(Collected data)
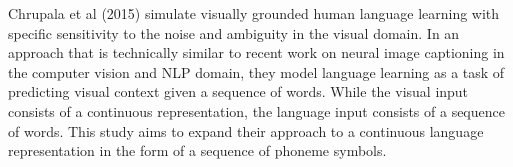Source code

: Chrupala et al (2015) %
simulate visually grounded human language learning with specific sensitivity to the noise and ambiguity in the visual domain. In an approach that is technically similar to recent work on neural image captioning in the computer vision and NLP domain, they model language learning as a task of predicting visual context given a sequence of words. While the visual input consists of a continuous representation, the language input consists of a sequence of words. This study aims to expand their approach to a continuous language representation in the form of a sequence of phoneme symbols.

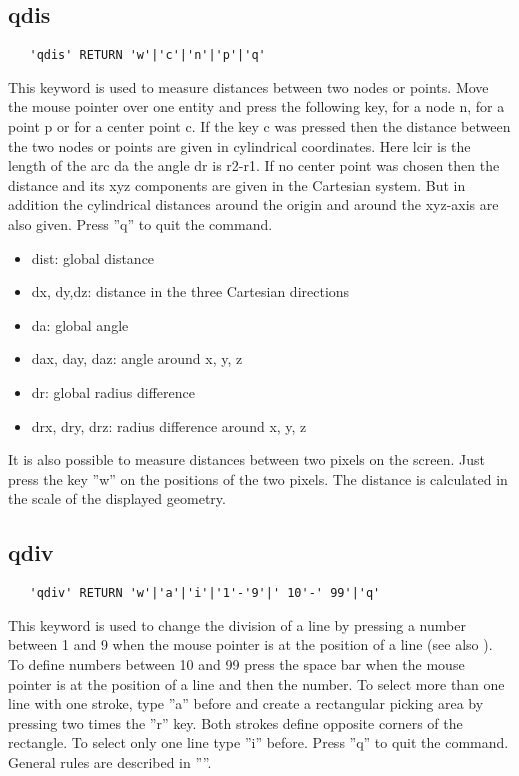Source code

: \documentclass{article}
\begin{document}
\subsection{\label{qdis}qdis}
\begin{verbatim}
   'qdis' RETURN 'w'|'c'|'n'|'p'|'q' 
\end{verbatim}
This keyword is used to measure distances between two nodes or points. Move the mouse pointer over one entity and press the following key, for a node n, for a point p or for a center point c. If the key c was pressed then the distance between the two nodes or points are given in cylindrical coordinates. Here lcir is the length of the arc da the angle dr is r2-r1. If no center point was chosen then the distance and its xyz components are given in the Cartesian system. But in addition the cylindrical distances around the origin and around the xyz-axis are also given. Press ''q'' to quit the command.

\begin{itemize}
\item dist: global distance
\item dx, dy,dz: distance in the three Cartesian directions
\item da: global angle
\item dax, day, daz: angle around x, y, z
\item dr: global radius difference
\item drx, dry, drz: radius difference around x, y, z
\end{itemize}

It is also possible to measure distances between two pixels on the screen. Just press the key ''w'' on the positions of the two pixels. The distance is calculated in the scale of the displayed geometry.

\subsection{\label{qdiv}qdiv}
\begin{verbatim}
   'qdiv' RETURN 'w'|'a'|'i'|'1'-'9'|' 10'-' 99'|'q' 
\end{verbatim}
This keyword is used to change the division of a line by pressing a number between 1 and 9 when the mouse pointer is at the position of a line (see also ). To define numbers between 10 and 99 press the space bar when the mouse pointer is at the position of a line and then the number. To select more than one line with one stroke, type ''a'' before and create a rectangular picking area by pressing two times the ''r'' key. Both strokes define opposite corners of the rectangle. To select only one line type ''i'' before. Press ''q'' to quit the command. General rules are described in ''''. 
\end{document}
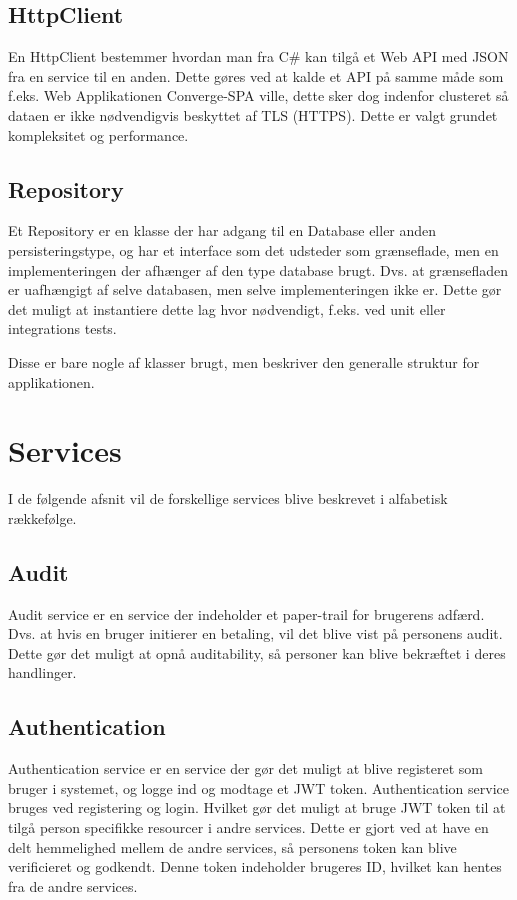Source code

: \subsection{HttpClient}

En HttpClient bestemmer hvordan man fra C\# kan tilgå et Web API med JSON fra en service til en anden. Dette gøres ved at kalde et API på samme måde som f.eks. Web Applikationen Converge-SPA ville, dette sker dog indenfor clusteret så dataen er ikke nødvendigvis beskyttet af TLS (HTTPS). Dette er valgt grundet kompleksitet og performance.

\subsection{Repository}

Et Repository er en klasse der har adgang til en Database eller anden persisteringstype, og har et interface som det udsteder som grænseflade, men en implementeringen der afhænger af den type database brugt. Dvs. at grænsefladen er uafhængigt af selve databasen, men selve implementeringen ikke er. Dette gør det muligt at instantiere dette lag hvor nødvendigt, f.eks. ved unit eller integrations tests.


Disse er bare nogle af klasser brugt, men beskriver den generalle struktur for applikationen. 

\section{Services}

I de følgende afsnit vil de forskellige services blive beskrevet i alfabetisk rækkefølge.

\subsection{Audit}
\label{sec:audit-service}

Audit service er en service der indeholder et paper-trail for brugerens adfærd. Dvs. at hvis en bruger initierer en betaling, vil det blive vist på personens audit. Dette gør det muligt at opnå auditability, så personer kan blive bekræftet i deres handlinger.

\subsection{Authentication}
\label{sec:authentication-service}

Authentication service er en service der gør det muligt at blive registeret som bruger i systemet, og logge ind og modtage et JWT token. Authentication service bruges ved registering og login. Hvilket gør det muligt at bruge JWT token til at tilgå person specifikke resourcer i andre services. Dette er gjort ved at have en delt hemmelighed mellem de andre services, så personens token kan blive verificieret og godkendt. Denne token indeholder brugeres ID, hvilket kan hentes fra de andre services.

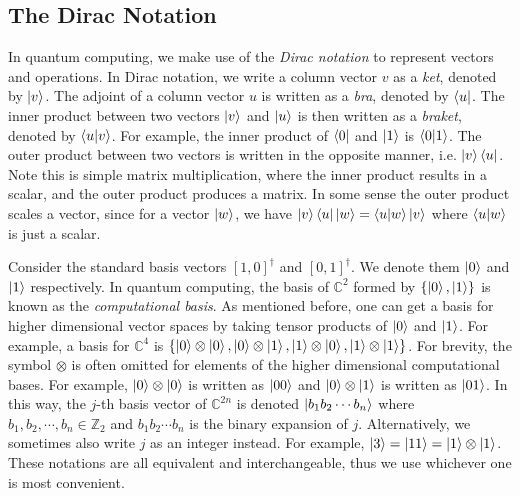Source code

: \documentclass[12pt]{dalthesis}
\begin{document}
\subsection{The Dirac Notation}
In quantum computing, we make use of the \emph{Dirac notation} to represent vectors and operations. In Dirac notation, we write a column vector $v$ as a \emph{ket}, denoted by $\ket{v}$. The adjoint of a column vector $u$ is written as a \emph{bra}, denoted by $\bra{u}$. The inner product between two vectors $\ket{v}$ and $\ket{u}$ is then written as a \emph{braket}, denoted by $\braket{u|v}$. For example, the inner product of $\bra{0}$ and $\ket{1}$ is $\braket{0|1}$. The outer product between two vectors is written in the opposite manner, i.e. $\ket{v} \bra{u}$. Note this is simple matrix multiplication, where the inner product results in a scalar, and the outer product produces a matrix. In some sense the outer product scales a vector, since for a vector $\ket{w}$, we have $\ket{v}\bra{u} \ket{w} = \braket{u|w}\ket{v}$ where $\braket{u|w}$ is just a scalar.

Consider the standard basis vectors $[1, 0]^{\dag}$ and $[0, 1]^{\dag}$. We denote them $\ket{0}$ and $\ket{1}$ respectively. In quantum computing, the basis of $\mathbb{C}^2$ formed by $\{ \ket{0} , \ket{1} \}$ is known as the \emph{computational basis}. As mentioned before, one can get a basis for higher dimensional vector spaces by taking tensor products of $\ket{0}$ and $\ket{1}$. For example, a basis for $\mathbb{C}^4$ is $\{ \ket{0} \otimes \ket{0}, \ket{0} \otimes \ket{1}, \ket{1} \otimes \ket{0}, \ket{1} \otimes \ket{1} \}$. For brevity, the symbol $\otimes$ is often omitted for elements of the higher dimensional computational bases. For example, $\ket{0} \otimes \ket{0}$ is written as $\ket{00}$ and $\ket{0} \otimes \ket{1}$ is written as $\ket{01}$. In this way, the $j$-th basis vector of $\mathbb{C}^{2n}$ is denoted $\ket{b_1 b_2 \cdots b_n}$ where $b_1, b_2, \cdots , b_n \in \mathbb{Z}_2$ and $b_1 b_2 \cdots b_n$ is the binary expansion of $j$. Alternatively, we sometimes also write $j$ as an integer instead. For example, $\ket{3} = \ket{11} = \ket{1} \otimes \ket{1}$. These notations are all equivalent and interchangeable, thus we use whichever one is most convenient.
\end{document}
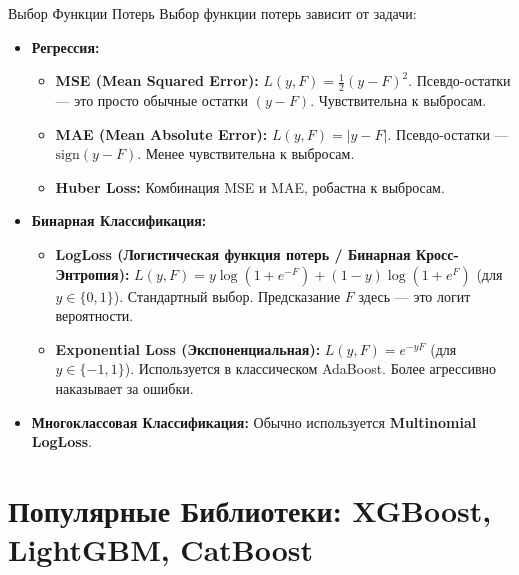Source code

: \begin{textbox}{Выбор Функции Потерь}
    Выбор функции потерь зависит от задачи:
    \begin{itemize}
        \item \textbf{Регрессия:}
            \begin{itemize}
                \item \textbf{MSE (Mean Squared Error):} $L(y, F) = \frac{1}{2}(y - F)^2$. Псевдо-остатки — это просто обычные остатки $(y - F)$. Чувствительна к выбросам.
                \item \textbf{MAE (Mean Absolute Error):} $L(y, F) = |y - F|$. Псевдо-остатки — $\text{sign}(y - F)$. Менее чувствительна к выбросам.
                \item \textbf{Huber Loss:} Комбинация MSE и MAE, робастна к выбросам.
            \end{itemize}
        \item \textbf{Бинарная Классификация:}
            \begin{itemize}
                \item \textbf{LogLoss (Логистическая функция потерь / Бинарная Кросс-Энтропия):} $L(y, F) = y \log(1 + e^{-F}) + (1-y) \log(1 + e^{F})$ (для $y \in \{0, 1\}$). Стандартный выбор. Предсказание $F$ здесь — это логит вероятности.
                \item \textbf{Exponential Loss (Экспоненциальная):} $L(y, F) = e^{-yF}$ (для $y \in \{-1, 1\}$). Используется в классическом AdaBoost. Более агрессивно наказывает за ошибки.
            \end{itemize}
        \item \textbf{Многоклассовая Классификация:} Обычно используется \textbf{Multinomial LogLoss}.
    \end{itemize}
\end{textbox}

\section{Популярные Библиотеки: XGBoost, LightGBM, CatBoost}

* * *

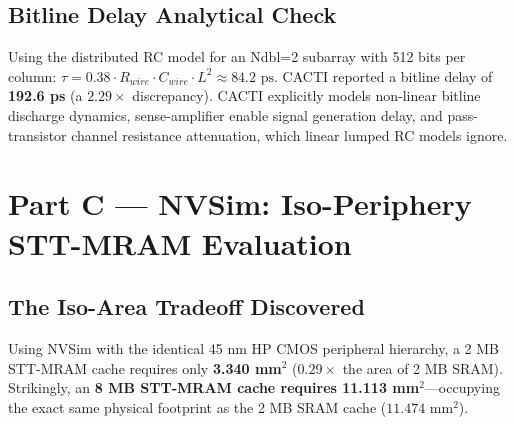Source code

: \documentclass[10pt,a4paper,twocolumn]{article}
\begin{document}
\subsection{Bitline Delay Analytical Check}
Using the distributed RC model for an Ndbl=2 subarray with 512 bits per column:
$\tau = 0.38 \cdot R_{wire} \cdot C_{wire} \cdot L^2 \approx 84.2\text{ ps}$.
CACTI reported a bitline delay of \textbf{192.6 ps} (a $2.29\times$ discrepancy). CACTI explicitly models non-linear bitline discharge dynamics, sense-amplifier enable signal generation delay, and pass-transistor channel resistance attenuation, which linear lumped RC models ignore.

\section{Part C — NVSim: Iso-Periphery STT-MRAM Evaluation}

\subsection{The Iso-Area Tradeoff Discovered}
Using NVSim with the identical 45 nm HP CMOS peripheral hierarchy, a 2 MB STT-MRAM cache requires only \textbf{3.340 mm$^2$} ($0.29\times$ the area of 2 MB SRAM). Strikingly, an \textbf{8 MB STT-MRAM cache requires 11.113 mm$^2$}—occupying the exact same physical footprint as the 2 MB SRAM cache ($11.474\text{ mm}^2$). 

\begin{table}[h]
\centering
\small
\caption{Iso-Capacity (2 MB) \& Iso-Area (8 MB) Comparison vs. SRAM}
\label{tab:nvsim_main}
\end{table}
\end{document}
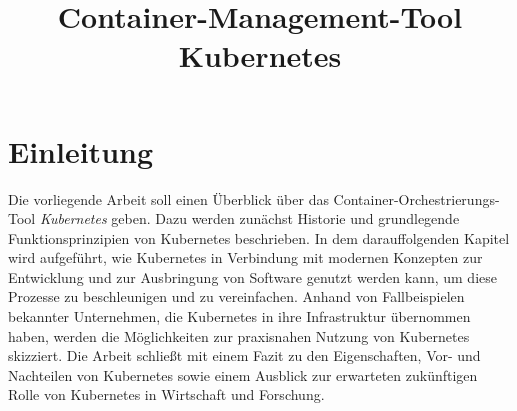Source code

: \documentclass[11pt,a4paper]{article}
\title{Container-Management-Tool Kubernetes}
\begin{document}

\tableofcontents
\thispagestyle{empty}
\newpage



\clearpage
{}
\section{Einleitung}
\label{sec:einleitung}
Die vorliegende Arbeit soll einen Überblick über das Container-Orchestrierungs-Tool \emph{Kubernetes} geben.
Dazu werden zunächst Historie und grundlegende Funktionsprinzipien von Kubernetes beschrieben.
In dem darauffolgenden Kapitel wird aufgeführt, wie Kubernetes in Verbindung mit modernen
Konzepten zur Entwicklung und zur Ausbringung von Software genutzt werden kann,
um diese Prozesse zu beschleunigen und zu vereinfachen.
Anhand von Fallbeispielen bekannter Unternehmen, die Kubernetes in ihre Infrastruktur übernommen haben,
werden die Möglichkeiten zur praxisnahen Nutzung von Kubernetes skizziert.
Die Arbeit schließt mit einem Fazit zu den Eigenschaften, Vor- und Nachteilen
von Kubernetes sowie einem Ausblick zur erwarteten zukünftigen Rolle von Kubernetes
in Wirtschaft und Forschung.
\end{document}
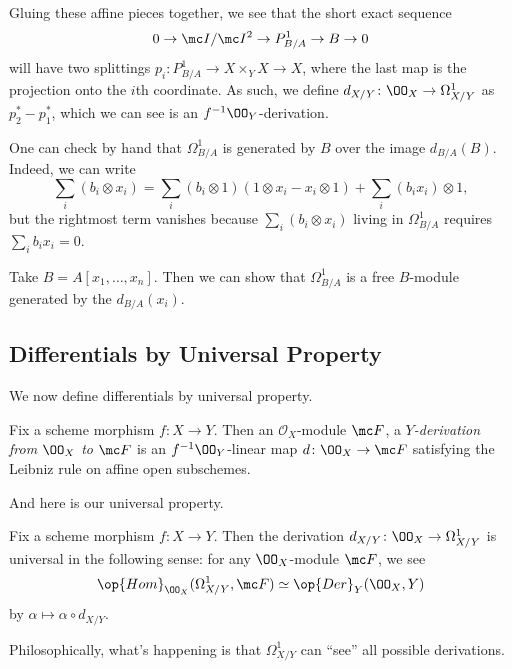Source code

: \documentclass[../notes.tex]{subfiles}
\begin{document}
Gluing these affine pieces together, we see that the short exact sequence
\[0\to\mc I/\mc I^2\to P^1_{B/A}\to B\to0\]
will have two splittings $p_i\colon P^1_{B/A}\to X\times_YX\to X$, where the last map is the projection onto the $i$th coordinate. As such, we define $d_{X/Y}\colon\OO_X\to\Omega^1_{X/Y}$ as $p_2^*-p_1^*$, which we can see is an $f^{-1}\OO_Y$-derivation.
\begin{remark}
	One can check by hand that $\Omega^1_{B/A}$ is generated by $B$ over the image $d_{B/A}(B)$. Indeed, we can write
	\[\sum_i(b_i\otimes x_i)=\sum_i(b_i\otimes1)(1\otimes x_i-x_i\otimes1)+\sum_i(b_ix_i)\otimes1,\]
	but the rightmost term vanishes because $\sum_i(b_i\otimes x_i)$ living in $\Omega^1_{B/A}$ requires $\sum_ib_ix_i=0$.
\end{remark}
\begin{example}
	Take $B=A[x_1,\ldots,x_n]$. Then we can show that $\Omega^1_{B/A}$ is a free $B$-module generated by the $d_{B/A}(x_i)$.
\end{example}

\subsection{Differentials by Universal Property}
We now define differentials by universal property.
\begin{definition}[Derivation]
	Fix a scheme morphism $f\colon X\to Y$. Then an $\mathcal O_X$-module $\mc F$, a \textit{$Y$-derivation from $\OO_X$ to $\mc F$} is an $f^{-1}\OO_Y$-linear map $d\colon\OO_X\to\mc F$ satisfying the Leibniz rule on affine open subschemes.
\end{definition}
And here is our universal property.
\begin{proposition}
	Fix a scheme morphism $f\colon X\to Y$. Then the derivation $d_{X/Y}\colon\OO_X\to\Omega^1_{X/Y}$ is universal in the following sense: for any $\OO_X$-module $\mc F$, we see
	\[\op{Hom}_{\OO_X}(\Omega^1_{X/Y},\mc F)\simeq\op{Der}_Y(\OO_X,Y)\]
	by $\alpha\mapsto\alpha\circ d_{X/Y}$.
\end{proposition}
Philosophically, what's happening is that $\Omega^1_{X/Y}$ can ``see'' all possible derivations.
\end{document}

...

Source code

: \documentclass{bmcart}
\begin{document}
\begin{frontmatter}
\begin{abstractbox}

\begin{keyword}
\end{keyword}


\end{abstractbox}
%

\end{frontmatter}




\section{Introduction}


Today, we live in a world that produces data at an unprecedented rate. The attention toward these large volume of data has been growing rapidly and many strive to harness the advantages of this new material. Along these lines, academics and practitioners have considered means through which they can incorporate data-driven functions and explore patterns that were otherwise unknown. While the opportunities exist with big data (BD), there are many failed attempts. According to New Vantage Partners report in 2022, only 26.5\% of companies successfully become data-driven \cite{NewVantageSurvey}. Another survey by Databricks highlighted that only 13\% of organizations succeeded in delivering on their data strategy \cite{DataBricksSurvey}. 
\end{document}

[Task to carry out]: Collect the lines of the records that include the string "proposition".

[Response to this exercise]:
\begin{proposition}
\end{proposition}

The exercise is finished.